RASC News Agency: In an unmistakable act of intimidation, the Taliban’s self-styled Ministry of Foreign Affairs has summoned representatives of the United Nations Assistance Mission in Afghanistan (UNAMA) after the release of a damning joint report by UNAMA and the UN Human Rights Office. The report documents the arbitrary detention and brutal torture of Afghanistani migrants who were forcibly deported from Iran and Pakistan. On Sunday, August 10, Taliban officials warned UNAMA that further publication of reports “designed to disturb public opinion” would trigger retaliatory measures. The regime’s statement dismissed the report as “unstandard” and “grossly exaggerated,” alleging without a shred of credible evidence that it reflected “political, ethnic, and linguistic bias.” Instead of addressing the meticulously documented allegations, the Taliban accused UNAMA of “distorting reality” by highlighting the testimonies of “a small number” of returnees, rather than praising what they cynically describe as the group’s “humanitarian assistance.”
Beyond the regime’s hollow denials lies a grim reality. Independent local sources and eyewitness accounts from multiple provinces confirm that numerous returning Afghanistani citizens especially those with past military service, roles in the former government, careers in journalism, or histories of civil activism have been systematically detained, subjected to severe torture, and in several documented cases, killed shortly after re-entering the country.
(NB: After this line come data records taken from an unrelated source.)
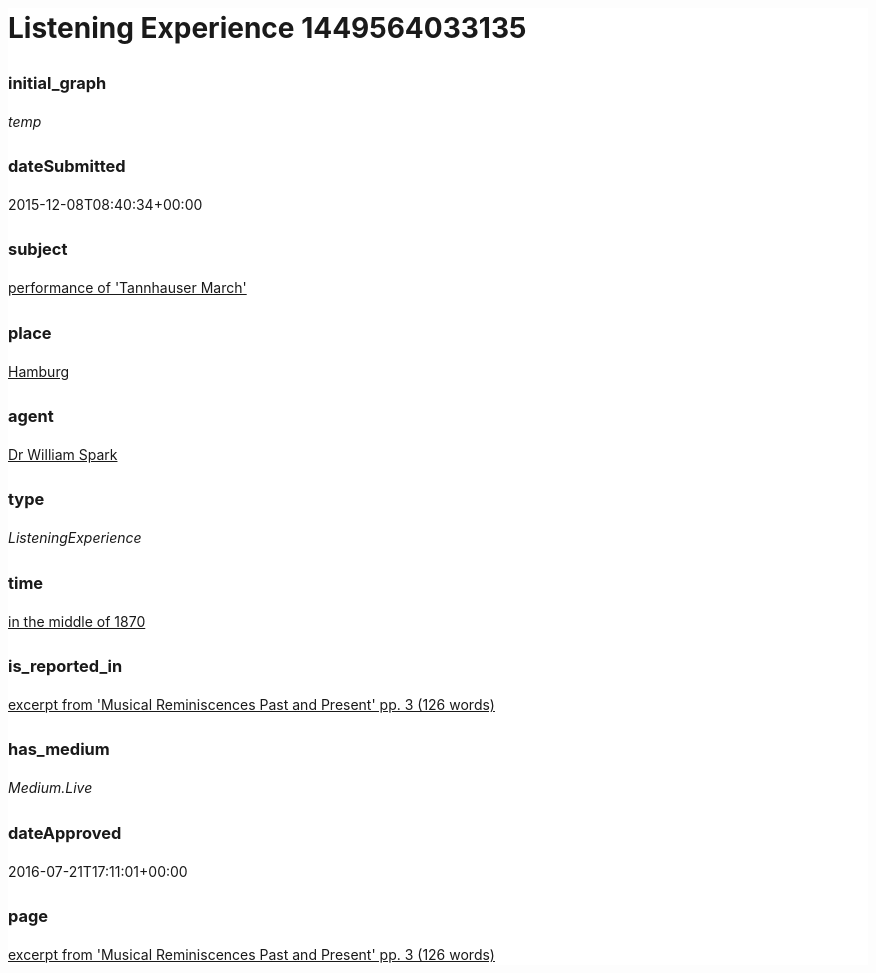 # Listening Experience 1449564033135

### initial_graph


*temp*

### dateSubmitted


2015-12-08T08:40:34+00:00

### subject


[performance of 'Tannhauser March'](#performance-of-'Tannhauser-March')

### place


[Hamburg](#Hamburg)

### agent


[Dr William Spark](#Dr-William-Spark)

### type


*ListeningExperience*

### time


[in the middle of 1870](#in-the-middle-of-1870)

### is_reported_in


[excerpt from 'Musical Reminiscences Past and Present' pp. 3 (126 words)](#excerpt-from-'Musical-Reminiscences-Past-and-Present'-pp.-3-(126-words))

### has_medium


*Medium.Live*

### dateApproved


2016-07-21T17:11:01+00:00

### page


[excerpt from 'Musical Reminiscences Past and Present' pp. 3 (126 words)](#excerpt-from-'Musical-Reminiscences-Past-and-Present'-pp.-3-(126-words))
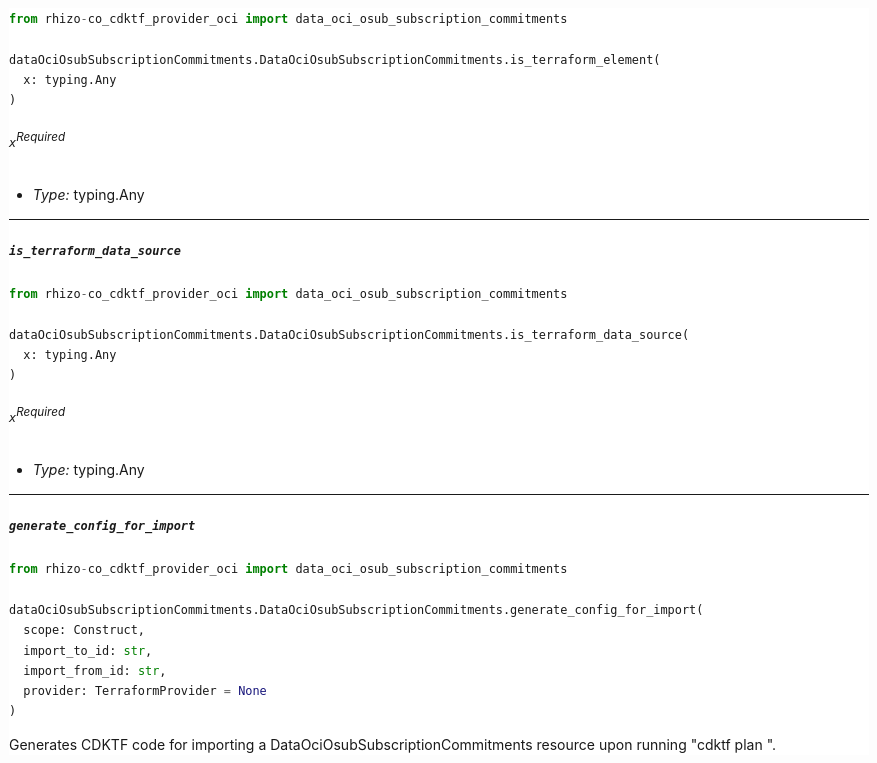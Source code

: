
 ```python
from rhizo-co_cdktf_provider_oci import data_oci_osub_subscription_commitments

dataOciOsubSubscriptionCommitments.DataOciOsubSubscriptionCommitments.is_terraform_element(
  x: typing.Any
)
```

###### `x`<sup>Required</sup> <a name="x" id="rhizo-co-terraform-provider-oci.dataOciOsubSubscriptionCommitments.DataOciOsubSubscriptionCommitments.isTerraformElement.parameter.x"></a>

- *Type:* typing.Any

---

##### `is_terraform_data_source` <a name="is_terraform_data_source" id="rhizo-co-terraform-provider-oci.dataOciOsubSubscriptionCommitments.DataOciOsubSubscriptionCommitments.isTerraformDataSource"></a>

```python
from rhizo-co_cdktf_provider_oci import data_oci_osub_subscription_commitments

dataOciOsubSubscriptionCommitments.DataOciOsubSubscriptionCommitments.is_terraform_data_source(
  x: typing.Any
)
```

###### `x`<sup>Required</sup> <a name="x" id="rhizo-co-terraform-provider-oci.dataOciOsubSubscriptionCommitments.DataOciOsubSubscriptionCommitments.isTerraformDataSource.parameter.x"></a>

- *Type:* typing.Any

---

##### `generate_config_for_import` <a name="generate_config_for_import" id="rhizo-co-terraform-provider-oci.dataOciOsubSubscriptionCommitments.DataOciOsubSubscriptionCommitments.generateConfigForImport"></a>

```python
from rhizo-co_cdktf_provider_oci import data_oci_osub_subscription_commitments

dataOciOsubSubscriptionCommitments.DataOciOsubSubscriptionCommitments.generate_config_for_import(
  scope: Construct,
  import_to_id: str,
  import_from_id: str,
  provider: TerraformProvider = None
)
```

Generates CDKTF code for importing a DataOciOsubSubscriptionCommitments resource upon running "cdktf plan <stack-name>".
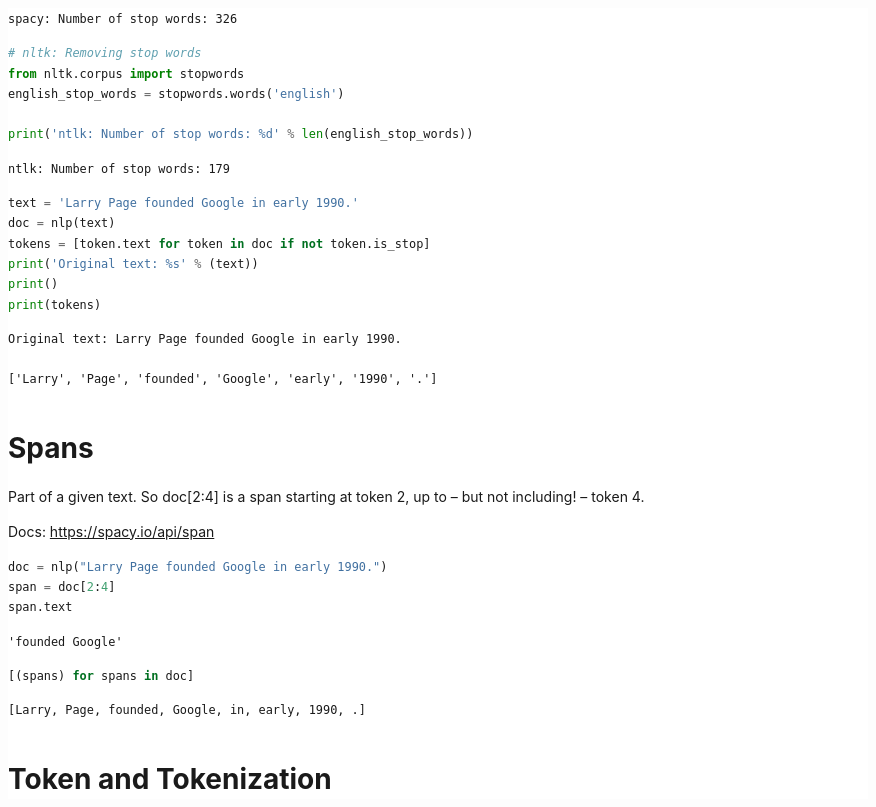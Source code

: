     spacy: Number of stop words: 326



```python
# nltk: Removing stop words 
from nltk.corpus import stopwords
english_stop_words = stopwords.words('english')

print('ntlk: Number of stop words: %d' % len(english_stop_words))
```

    ntlk: Number of stop words: 179



```python
text = 'Larry Page founded Google in early 1990.'
doc = nlp(text)
tokens = [token.text for token in doc if not token.is_stop]
print('Original text: %s' % (text))
print()
print(tokens)
```

    Original text: Larry Page founded Google in early 1990.
    
    ['Larry', 'Page', 'founded', 'Google', 'early', '1990', '.']


# Spans
Part of a given text. So doc[2:4] is a span starting at token 2, up to – but not including! – token 4.

Docs: https://spacy.io/api/span


```python
doc = nlp("Larry Page founded Google in early 1990.")
span = doc[2:4]
span.text
```




    'founded Google'




```python
[(spans) for spans in doc]
```




    [Larry, Page, founded, Google, in, early, 1990, .]



# Token and Tokenization
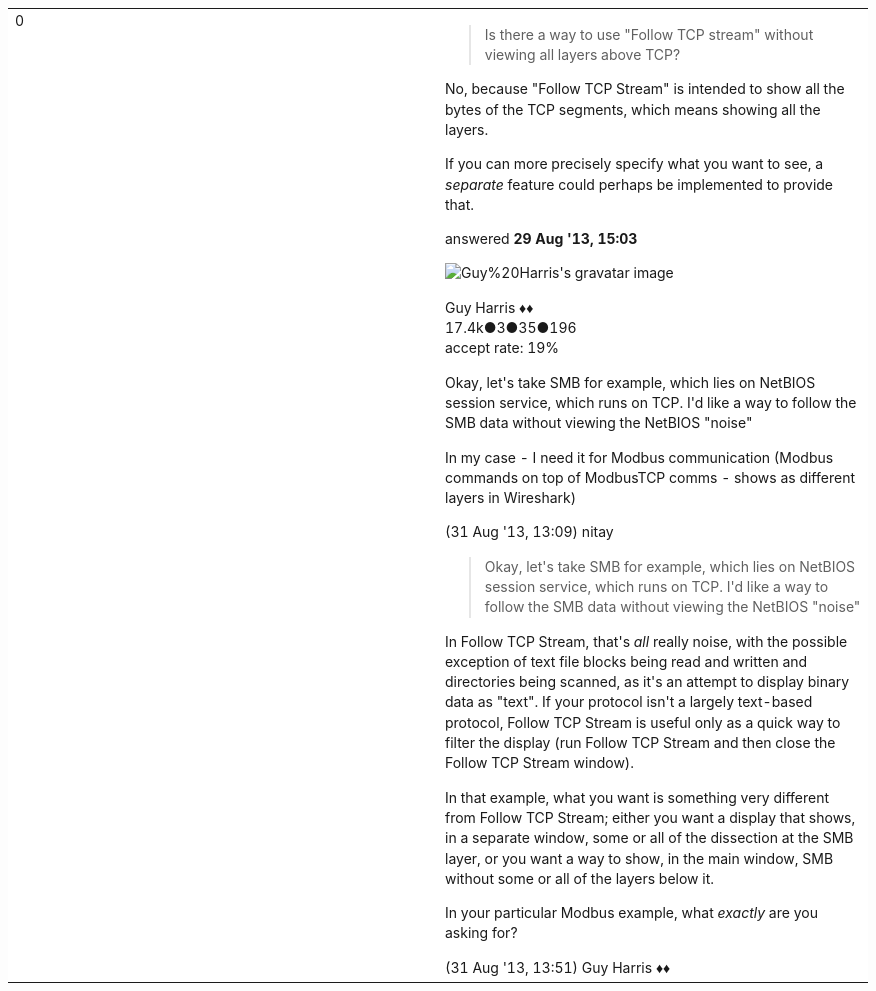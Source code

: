 <div id="answer-container-24177" class="answer">

<table style="width:100%;"><colgroup><col style="width: 50%" /><col style="width: 50%" /></colgroup><tbody><tr class="odd"><td style="width: 30px; vertical-align: top"><div class="vote-buttons"><span id="post-24177-upvote" class="ajax-command post-vote up" rel="nofollow" title="I like this post (click again to cancel)"> </span><div id="post-24177-score" class="post-score" title="current number of votes">0</div><span id="post-24177-downvote" class="ajax-command post-vote down" rel="nofollow" title="I dont like this post (click again to cancel)"> </span></div></td><td><div class="item-right"><div class="answer-body"><blockquote><p>Is there a way to use "Follow TCP stream" without viewing all layers above TCP?</p></blockquote><p>No, because "Follow TCP Stream" is intended to show all the bytes of the TCP segments, which means showing all the layers.</p><p>If you can more precisely specify what you want to see, a <em>separate</em> feature could perhaps be implemented to provide that.</p></div><div class="answer-controls post-controls"></div><div class="post-update-info-container"><div class="post-update-info post-update-info-user"><p>answered <strong>29 Aug '13, 15:03</strong></p><img src="https://secure.gravatar.com/avatar/f93de7000747ab5efb5acd3034b2ebd7?s=32&amp;d=identicon&amp;r=g" class="gravatar" width="32" height="32" alt="Guy%20Harris&#39;s gravatar image" /><p><span>Guy Harris ♦♦</span><br />
<span class="score" title="17443 reputation points"><span>17.4k</span></span><span title="3 badges"><span class="badge1">●</span><span class="badgecount">3</span></span><span title="35 badges"><span class="silver">●</span><span class="badgecount">35</span></span><span title="196 badges"><span class="bronze">●</span><span class="badgecount">196</span></span><br />
<span class="accept_rate" title="Rate of the user&#39;s accepted answers">accept rate:</span> <span title="Guy Harris has 216 accepted answers">19%</span></p></div></div><div id="comments-container-24177" class="comments-container"><span id="24238"></span><div id="comment-24238" class="comment"><div id="post-24238-score" class="comment-score"></div><div class="comment-text"><p>Okay, let's take SMB for example, which lies on NetBIOS session service, which runs on TCP. I'd like a way to follow the SMB data without viewing the NetBIOS "noise"</p><p>In my case - I need it for Modbus communication (Modbus commands on top of ModbusTCP comms - shows as different layers in Wireshark)</p></div><div id="comment-24238-info" class="comment-info"><span class="comment-age">(31 Aug '13, 13:09)</span> <span class="comment-user userinfo">nitay</span></div></div><span id="24239"></span><div id="comment-24239" class="comment"><div id="post-24239-score" class="comment-score"></div><div class="comment-text"><blockquote><p>Okay, let's take SMB for example, which lies on NetBIOS session service, which runs on TCP. I'd like a way to follow the SMB data without viewing the NetBIOS "noise"</p></blockquote><p>In Follow TCP Stream, that's <em>all</em> really noise, with the possible exception of text file blocks being read and written and directories being scanned, as it's an attempt to display binary data as "text". If your protocol isn't a largely text-based protocol, Follow TCP Stream is useful only as a quick way to filter the display (run Follow TCP Stream and then close the Follow TCP Stream window).</p><p>In that example, what you want is something very different from Follow TCP Stream; either you want a display that shows, in a separate window, some or all of the dissection at the SMB layer, or you want a way to show, in the main window, SMB without some or all of the layers below it.</p><p>In your particular Modbus example, what <em>exactly</em> are you asking for?</p></div><div id="comment-24239-info" class="comment-info"><span class="comment-age">(31 Aug '13, 13:51)</span> <span class="comment-user userinfo">Guy Harris ♦♦</span></div></div></div><div id="comment-tools-24177" class="comment-tools"></div><div class="clear"></div><div id="comment-24177-form-container" class="comment-form-container"></div><div class="clear"></div></div></td></tr></tbody></table>

</div>

<div class="paginator-container-left">

</div>

</div>

</div>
These are not isolated incidents, but part of a calculated Taliban strategy to dismantle any remnants of political opposition and extinguish voices that could challenge their authority. UNAMA has stated that its report is based on direct interviews with victims, bereaved families, and eyewitnesses. These accounts are corroborated by covert human rights monitors still operating within Afghanistan, whose evidence reinforces the conclusion that returnees particularly women and prominent public figures face a heightened risk of unlawful detention, inhumane treatment, and targeted assassination. The Taliban’s response has been to deny, deflect, and threaten, all while continuing the very abuses under scrutiny.
The group’s hostility toward external oversight is not new. The Taliban have repeatedly barred the UN Special Rapporteur on Human Rights from entering the country and have systematically rejected critical findings from international human rights organisations. These obstructions are deliberate acts designed to shield their repressive apparatus from global condemnation and to keep their crimes in the shadows. Despite these efforts to silence the truth, UNAMA and the Office of the High Commissioner for Human Rights continue to expose an unrelenting pattern of violations: public executions, the erasure of women from every sphere of public life, the suffocation of a free press, and the persecution of civil society actors. These reports dismantle the Taliban’s propaganda, revealing a regime more committed to coercion and censorship than to governance or the wellbeing of the Afghanistani people.
The Taliban’s summoning of UNAMA is less a demonstration of strength than a confession of fear a tacit acknowledgment that documented truth has the power to fracture their façade of control. They may dominate the streets of Kabul, Kandahar, and Herat through armed coercion, but they cannot so easily dominate the global narrative that increasingly exposes them not as a legitimate government, but as a predatory occupying force waging war against its own citizens.